When you’re off, the flippers flip uselessly, the ball rolls down, the machine keeps showing, “Tilt.”

Creating is about moving forward. However, it isn’t a smooth, straight line kind of movement. Even streams, which are often used as metaphors for movement, don’t move this way. They curve here, rush there, trickle over the obstacle that is in the way, curl back and around, then curl again to get back on course.

Forward creative movement is often about going sideways or even backward. It’s about angles.

Backwards and sideways

I find the idea of going in multiple directions in order to go in one direction (forward) fascinating – probably because on the surface, it seems contradictory. But to use a quote my brother loves (no idea of the source), “A straight line is the least interesting distance between two points.”

When I say backwards, it could mean many things but I’m specifically thinking of returning to books I’ve read in the past that have been helpful. I’m a big believer in re-reading, re-watching and basically returning to what has been helpful in the past. For one thing, we rarely take away all a book or movie or class contains. Revisiting something helps to remind us and also inform us.

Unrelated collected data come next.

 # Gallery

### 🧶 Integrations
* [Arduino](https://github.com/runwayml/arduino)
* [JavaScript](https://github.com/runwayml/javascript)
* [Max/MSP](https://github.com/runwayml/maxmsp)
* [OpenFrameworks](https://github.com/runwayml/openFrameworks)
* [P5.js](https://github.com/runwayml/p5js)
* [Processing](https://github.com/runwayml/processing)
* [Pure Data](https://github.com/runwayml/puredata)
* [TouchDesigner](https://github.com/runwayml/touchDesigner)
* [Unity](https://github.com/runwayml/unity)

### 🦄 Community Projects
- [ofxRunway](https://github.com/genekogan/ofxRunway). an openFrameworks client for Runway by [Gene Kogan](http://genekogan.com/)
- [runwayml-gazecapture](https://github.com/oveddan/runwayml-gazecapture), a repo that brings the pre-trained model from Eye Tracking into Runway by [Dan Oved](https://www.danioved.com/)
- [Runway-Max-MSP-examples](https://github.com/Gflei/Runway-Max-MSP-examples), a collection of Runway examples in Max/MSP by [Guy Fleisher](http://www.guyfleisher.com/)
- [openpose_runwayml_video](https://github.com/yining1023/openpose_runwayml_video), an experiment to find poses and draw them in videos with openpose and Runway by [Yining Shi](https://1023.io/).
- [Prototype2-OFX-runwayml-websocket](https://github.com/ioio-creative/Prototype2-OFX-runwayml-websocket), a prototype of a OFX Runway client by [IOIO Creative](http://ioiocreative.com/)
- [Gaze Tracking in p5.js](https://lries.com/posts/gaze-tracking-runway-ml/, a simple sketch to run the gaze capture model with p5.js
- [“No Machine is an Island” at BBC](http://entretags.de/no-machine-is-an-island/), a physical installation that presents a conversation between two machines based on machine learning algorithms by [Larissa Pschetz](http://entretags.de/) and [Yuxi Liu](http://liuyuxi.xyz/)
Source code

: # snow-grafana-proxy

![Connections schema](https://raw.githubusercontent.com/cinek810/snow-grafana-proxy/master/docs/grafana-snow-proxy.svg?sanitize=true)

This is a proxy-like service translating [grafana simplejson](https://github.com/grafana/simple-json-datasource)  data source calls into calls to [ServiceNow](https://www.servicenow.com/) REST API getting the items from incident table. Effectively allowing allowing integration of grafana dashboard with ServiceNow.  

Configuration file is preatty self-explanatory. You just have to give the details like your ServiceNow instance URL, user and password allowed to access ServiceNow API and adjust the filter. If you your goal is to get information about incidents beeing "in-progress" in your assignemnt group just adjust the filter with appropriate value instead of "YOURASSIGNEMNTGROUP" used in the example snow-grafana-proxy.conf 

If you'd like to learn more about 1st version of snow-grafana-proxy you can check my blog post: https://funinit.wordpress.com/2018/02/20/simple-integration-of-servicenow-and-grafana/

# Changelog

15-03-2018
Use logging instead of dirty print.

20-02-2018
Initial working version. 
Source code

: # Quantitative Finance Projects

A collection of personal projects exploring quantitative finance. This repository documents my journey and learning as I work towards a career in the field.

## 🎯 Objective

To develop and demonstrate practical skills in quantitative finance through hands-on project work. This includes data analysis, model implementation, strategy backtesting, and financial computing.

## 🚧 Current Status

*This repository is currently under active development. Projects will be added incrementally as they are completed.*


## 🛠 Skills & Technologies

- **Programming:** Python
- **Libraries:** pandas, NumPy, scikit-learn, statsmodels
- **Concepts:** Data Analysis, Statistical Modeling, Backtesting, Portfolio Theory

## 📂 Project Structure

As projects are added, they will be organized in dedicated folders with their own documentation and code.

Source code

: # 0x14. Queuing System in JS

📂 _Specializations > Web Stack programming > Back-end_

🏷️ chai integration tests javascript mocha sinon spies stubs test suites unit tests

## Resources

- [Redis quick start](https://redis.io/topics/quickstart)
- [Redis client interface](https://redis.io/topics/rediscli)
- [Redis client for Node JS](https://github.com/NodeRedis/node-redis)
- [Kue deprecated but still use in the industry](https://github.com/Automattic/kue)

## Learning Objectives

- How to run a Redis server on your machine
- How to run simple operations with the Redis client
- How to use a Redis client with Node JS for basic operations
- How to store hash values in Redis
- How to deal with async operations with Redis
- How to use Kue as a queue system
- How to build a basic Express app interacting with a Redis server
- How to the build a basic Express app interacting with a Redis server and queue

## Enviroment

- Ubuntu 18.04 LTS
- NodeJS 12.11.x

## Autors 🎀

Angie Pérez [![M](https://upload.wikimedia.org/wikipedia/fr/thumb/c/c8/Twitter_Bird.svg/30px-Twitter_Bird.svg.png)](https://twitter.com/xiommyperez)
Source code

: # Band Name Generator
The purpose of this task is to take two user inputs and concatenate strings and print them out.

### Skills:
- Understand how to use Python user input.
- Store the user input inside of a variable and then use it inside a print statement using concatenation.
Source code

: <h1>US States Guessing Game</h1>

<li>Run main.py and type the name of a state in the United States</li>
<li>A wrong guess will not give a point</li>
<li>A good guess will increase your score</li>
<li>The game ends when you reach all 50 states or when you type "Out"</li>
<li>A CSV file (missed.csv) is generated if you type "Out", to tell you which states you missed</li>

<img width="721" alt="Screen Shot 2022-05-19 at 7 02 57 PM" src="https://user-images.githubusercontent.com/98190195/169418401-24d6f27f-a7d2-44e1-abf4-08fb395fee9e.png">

And when it’s good, it’s like flippers on a pinball machine constantly flicking the ball back up into play.

By sideways, I essentially mean a form of collaboration. I’ll discuss ideas with others, be it online, on the phone, or in person. I’ll be open to new things – from anywhere. You never know where an idea will come from or what will provide a new and exciting angle on it.

It’s physical

All of the above is really about mental activity. But for me, it’s also physical. I bounce between computers. I bounce between Google docs and Word docs. I bounce between paper and digital. I literally move around the house: twenty minutes here, maybe forty minutes over there.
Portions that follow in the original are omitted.